YOUR MAMAS NOTES: This morning Your Mama awoke to a kindly communique from a fancy-schmancy P.R. lady in London who thoughtfully let us know via press release that His Not-Actually-Royal Music Industry Highness Prince put an characteristically lavish estate he owns in Marbella—that's on the Mediterranean coast in the south of Spain for all the geographically challenged—up for sale with an asking price of £4,613,800. (Our currency conversion contraption indicates that amount equals, €5,5,609,420, $7,753,080 or 15,973 Bitcoins.)
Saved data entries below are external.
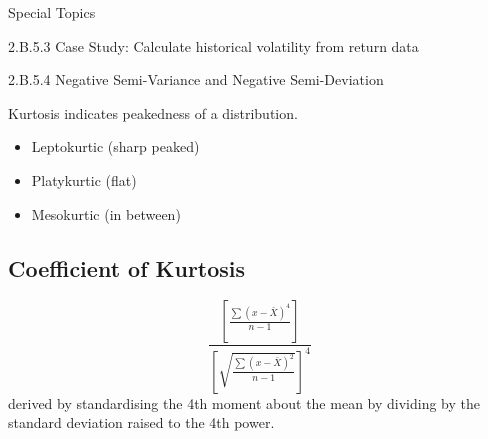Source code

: Special Topics

2.B.5.3 Case Study:  Calculate historical volatility from return data

2.B.5.4 Negative Semi-Variance and Negative Semi-Deviation



Kurtosis
indicates peakedness of a distribution.
\begin{itemize}
\item Leptokurtic (sharp peaked)
\item Platykurtic (flat)
\item Mesokurtic (in between)
\end{itemize}

\subsection*{Coefficient of Kurtosis}
\[
\frac{\left[ \frac{\sum(x-\bar{X})^4}{n-1} \right]}{\left[ \sqrt{\frac{\sum(x-\bar{X})^2}{n-1}} \right]^4}
\]
derived by standardising the 4th moment about the mean by dividing by the standard deviation raised to the 4th power.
So goes the story as told in the press release, Mister Prince originally acquired the hill topping estate in 1998 as a wedding gift for his then wife, Mayte Garcia. Their intertwined monograms appear throughout the property, which may or may not thrill the next owner, and there is an "enormous portrait of the couple in the main hall." (That isn't something everyone wants prominently displayed in their foyer, a posed portrait of Prince and his first wife? No?) The press release goes on to say that after the sudden death of his week-old son and the subsequent breakdown of his marriage, Mister Prince, "resolved never to set foot in the house again." Miz Mayte, on the other hand, apparently made "occasional use of it at weekends."*

Online listing details show the two-story, flesh-toned and marble balustraded villa sits down a long private drive on a 5,900 square meter parcel—that's about 1.46 acres as per Your Mama's rudimentary tabulations—west of Marbella in the wealthy hills of El Paraíso. (A smokey-voice real estate agent gives a video tour of the property here.)

There are a total of six bedrooms and six bathrooms, according to online marketing materials, including five guest bedrooms and an unrevealed number of bathrooms on the upper level. The celebrity-sized master suite—not pictured in listing photos we perused—sprawls across two levels and is entered through what listing details rather curiously call a "fantasy door." That's right, a fantasy door. There's a canopied bed with—as one might imagine—a lurid and achingly cliche mirrored ceiling and the bathroom—at least we think it's the master bathroom—is sheathed floor and walls with a grey-veined blush pink marble. The bathroom is way too showy for Your Mama's far less glitzy personal taste in crapper day-core, but the color and veining of that marble is kind of special. Anyways...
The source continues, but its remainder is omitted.